• _Task_
Write out the whole listing exactly.

• _Record extracts_
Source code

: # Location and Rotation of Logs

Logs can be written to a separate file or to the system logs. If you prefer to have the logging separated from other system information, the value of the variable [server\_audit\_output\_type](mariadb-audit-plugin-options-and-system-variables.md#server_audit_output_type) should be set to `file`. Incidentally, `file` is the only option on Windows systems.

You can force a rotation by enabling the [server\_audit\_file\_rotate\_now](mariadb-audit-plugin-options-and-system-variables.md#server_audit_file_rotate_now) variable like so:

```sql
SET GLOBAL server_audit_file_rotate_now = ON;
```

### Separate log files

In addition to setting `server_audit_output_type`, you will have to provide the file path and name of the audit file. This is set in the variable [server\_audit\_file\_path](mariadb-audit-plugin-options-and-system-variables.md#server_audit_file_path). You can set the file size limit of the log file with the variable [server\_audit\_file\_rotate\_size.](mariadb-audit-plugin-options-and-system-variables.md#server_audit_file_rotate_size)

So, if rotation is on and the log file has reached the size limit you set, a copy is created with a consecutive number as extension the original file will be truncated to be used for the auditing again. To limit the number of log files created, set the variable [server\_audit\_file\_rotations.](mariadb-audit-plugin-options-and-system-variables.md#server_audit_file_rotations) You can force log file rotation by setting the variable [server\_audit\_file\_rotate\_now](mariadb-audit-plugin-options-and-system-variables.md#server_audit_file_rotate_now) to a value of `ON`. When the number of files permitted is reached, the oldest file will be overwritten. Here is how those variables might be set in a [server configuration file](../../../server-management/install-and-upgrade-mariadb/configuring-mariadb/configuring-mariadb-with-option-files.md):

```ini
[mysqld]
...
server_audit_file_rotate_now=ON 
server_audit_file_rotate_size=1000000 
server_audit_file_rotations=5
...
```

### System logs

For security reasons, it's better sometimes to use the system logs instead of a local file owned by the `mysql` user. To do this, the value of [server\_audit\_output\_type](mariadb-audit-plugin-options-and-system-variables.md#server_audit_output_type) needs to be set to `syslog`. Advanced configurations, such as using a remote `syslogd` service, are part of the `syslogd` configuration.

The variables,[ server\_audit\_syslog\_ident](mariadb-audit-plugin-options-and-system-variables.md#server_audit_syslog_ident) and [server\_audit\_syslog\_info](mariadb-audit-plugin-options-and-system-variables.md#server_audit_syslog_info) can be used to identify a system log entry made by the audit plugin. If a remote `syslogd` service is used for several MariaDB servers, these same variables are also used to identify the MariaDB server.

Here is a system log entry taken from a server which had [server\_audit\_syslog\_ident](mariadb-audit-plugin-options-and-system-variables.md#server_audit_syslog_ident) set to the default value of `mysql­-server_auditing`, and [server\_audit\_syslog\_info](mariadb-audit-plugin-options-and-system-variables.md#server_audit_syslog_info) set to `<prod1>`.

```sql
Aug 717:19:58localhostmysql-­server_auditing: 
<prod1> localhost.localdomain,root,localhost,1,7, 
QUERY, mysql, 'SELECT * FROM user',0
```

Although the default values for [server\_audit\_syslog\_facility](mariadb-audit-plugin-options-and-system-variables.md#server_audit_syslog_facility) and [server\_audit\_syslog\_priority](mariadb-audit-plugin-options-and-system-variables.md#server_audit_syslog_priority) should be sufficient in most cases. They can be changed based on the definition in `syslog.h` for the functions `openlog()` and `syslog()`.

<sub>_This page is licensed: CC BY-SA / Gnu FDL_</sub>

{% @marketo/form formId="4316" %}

• _Answer to this exercise_
Source code

: # Location and Rotation of Logs

Logs can be written to a separate file or to the system logs. If you prefer to have the logging separated from other system information, the value of the variable [server\_audit\_output\_type](mariadb-audit-plugin-options-and-system-variables.md#server_audit_output_type) should be set to `file`. Incidentally, `file` is the only option on Windows systems.

You can force a rotation by enabling the [server\_audit\_file\_rotate\_now](mariadb-audit-plugin-options-and-system-variables.md#server_audit_file_rotate_now) variable like so:

```sql
SET GLOBAL server_audit_file_rotate_now = ON;
```

### Separate log files

In addition to setting `server_audit_output_type`, you will have to provide the file path and name of the audit file. This is set in the variable [server\_audit\_file\_path](mariadb-audit-plugin-options-and-system-variables.md#server_audit_file_path). You can set the file size limit of the log file with the variable [server\_audit\_file\_rotate\_size.](mariadb-audit-plugin-options-and-system-variables.md#server_audit_file_rotate_size)

So, if rotation is on and the log file has reached the size limit you set, a copy is created with a consecutive number as extension the original file will be truncated to be used for the auditing again. To limit the number of log files created, set the variable [server\_audit\_file\_rotations.](mariadb-audit-plugin-options-and-system-variables.md#server_audit_file_rotations) You can force log file rotation by setting the variable [server\_audit\_file\_rotate\_now](mariadb-audit-plugin-options-and-system-variables.md#server_audit_file_rotate_now) to a value of `ON`. When the number of files permitted is reached, the oldest file will be overwritten. Here is how those variables might be set in a [server configuration file](../../../server-management/install-and-upgrade-mariadb/configuring-mariadb/configuring-mariadb-with-option-files.md):

```ini
[mysqld]
...
server_audit_file_rotate_now=ON 
server_audit_file_rotate_size=1000000 
server_audit_file_rotations=5
...
```

### System logs

For security reasons, it's better sometimes to use the system logs instead of a local file owned by the `mysql` user. To do this, the value of [server\_audit\_output\_type](mariadb-audit-plugin-options-and-system-variables.md#server_audit_output_type) needs to be set to `syslog`. Advanced configurations, such as using a remote `syslogd` service, are part of the `syslogd` configuration.

The variables,[ server\_audit\_syslog\_ident](mariadb-audit-plugin-options-and-system-variables.md#server_audit_syslog_ident) and [server\_audit\_syslog\_info](mariadb-audit-plugin-options-and-system-variables.md#server_audit_syslog_info) can be used to identify a system log entry made by the audit plugin. If a remote `syslogd` service is used for several MariaDB servers, these same variables are also used to identify the MariaDB server.

Here is a system log entry taken from a server which had [server\_audit\_syslog\_ident](mariadb-audit-plugin-options-and-system-variables.md#server_audit_syslog_ident) set to the default value of `mysql­-server_auditing`, and [server\_audit\_syslog\_info](mariadb-audit-plugin-options-and-system-variables.md#server_audit_syslog_info) set to `<prod1>`.

```sql
Aug 717:19:58localhostmysql-­server_auditing: 
<prod1> localhost.localdomain,root,localhost,1,7, 
QUERY, mysql, 'SELECT * FROM user',0
```

Although the default values for [server\_audit\_syslog\_facility](mariadb-audit-plugin-options-and-system-variables.md#server_audit_syslog_facility) and [server\_audit\_syslog\_priority](mariadb-audit-plugin-options-and-system-variables.md#server_audit_syslog_priority) should be sufficient in most cases. They can be changed based on the definition in `syslog.h` for the functions `openlog()` and `syslog()`.

<sub>_This page is licensed: CC BY-SA / Gnu FDL_</sub>

{% @marketo/form formId="4316" %}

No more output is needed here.